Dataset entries
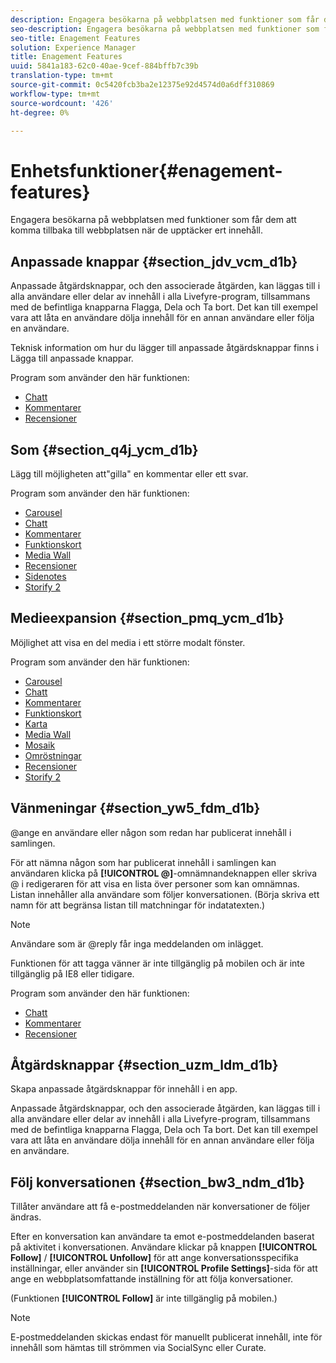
 ```yaml
---
description: Engagera besökarna på webbplatsen med funktioner som får dem att komma tillbaka till webbplatsen när de upptäcker ert innehåll.
seo-description: Engagera besökarna på webbplatsen med funktioner som får dem att komma tillbaka till webbplatsen när de upptäcker ert innehåll.
seo-title: Enagement Features
solution: Experience Manager
title: Enagement Features
uuid: 5841a183-62c0-40ae-9cef-884bffb7c39b
translation-type: tm+mt
source-git-commit: 0c5420fcb3ba2e12375e92d4574d0a6dff310869
workflow-type: tm+mt
source-wordcount: '426'
ht-degree: 0%

---
```



# Enhetsfunktioner{#enagement-features}

Engagera besökarna på webbplatsen med funktioner som får dem att komma tillbaka till webbplatsen när de upptäcker ert innehåll.

## Anpassade knappar {#section_jdv_vcm_d1b}

Anpassade åtgärdsknappar, och den associerade åtgärden, kan läggas till i alla användare eller delar av innehåll i alla Livefyre-program, tillsammans med de befintliga knapparna Flagga, Dela och Ta bort. Det kan till exempel vara att låta en användare dölja innehåll för en annan användare eller följa en användare.

Teknisk information om hur du lägger till anpassade åtgärdsknappar finns i Lägga till anpassade knappar.

Program som använder den här funktionen:

* [Chatt](../c-about-apps/c-chat-app/c-chat-app.md#c_chat_app)
* [Kommentarer](/help/using/c-about-apps/c-comments/c-comments.md)
* [Recensioner](../c-about-apps/c-reviews-app/c-reviews-app.md#c_reviews_app)

## Som {#section_q4j_ycm_d1b}

Lägg till möjligheten att&quot;gilla&quot; en kommentar eller ett svar.

Program som använder den här funktionen:

* [Carousel](../c-about-apps/c-carousel-app/c-carousel-app.md#c_carousel_app)
* [Chatt](../c-about-apps/c-chat-app/c-chat-app.md#c_chat_app)
* [Kommentarer](/help/using/c-about-apps/c-comments/c-comments.md)
* [Funktionskort](../c-about-apps/c-feature-card-app/c-feature-card-app.md#c_feature_card_app)
* [Media Wall](../c-about-apps/c-media-wall-app/c-media-wall-app.md#c_media_wall_app)
* [Recensioner](../c-about-apps/c-reviews-app/c-reviews-app.md#c_reviews_app)
* [Sidenotes](../c-about-apps/c-sidenotes-app/c-sidenotes-app.md#c_sidenotes_app)
* [Storify 2](../c-about-apps/c-storify2/c-storify2.md#c_storify2)

## Medieexpansion {#section_pmq_ycm_d1b}

Möjlighet att visa en del media i ett större modalt fönster.

Program som använder den här funktionen:

* [Carousel](../c-about-apps/c-carousel-app/c-carousel-app.md#c_carousel_app)
* [Chatt](../c-about-apps/c-chat-app/c-chat-app.md#c_chat_app)
* [Kommentarer](/help/using/c-about-apps/c-comments/c-comments.md)
* [Funktionskort](../c-about-apps/c-feature-card-app/c-feature-card-app.md#c_feature_card_app)
* [Karta](../c-about-apps/c-map-app/c-map-app.md#c_map_app)
* [Media Wall](../c-about-apps/c-media-wall-app/c-media-wall-app.md#c_media_wall_app)
* [Mosaik](../c-about-apps/c-mosaic-app/c-mosaic-app.md#c_mosaic_app)
* [Omröstningar](../c-about-apps/c-polls-app/c-polls-app.md#c_polls_app)
* [Recensioner](../c-about-apps/c-reviews-app/c-reviews-app.md#c_reviews_app)
* [Storify 2](../c-about-apps/c-storify2/c-storify2.md#c_storify2)

## Vänmeningar {#section_yw5_fdm_d1b}

@ange en användare eller någon som redan har publicerat innehåll i samlingen.

För att nämna någon som har publicerat innehåll i samlingen kan användaren klicka på **[!UICONTROL @]**-omnämnandeknappen eller skriva @ i redigeraren för att visa en lista över personer som kan omnämnas. Listan innehåller alla användare som följer konversationen. (Börja skriva ett namn för att begränsa listan till matchningar för indatatexten.)

>[!NOTE]
>
>Användare som är @reply får inga meddelanden om inlägget.

Funktionen för att tagga vänner är inte tillgänglig på mobilen och är inte tillgänglig på IE8 eller tidigare.

Program som använder den här funktionen:

* [Chatt](../c-about-apps/c-chat-app/c-chat-app.md#c_chat_app)
* [Kommentarer](/help/using/c-about-apps/c-comments/c-comments.md)
* [Recensioner](../c-about-apps/c-reviews-app/c-reviews-app.md#c_reviews_app)

## Åtgärdsknappar {#section_uzm_ldm_d1b}

Skapa anpassade åtgärdsknappar för innehåll i en app.

Anpassade åtgärdsknappar, och den associerade åtgärden, kan läggas till i alla användare eller delar av innehåll i alla Livefyre-program, tillsammans med de befintliga knapparna Flagga, Dela och Ta bort. Det kan till exempel vara att låta en användare dölja innehåll för en annan användare eller följa en användare.

## Följ konversationen {#section_bw3_ndm_d1b}

Tillåter användare att få e-postmeddelanden när konversationer de följer ändras.

Efter en konversation kan användare ta emot e-postmeddelanden baserat på aktivitet i konversationen. Användare klickar på knappen **[!UICONTROL Follow]** / **[!UICONTROL Unfollow]** för att ange konversationsspecifika inställningar, eller använder sin **[!UICONTROL Profile Settings]**-sida för att ange en webbplatsomfattande inställning för att följa konversationer.

(Funktionen **[!UICONTROL Follow]** är inte tillgänglig på mobilen.)

>[!NOTE]
>
>E-postmeddelanden skickas endast för manuellt publicerat innehåll, inte för innehåll som hämtas till strömmen via SocialSync eller Curate.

PROBLEM TO SOLVE: The reply should consist of one number, the count of lines above with the string "visa" in them.

TASK RESULT: 2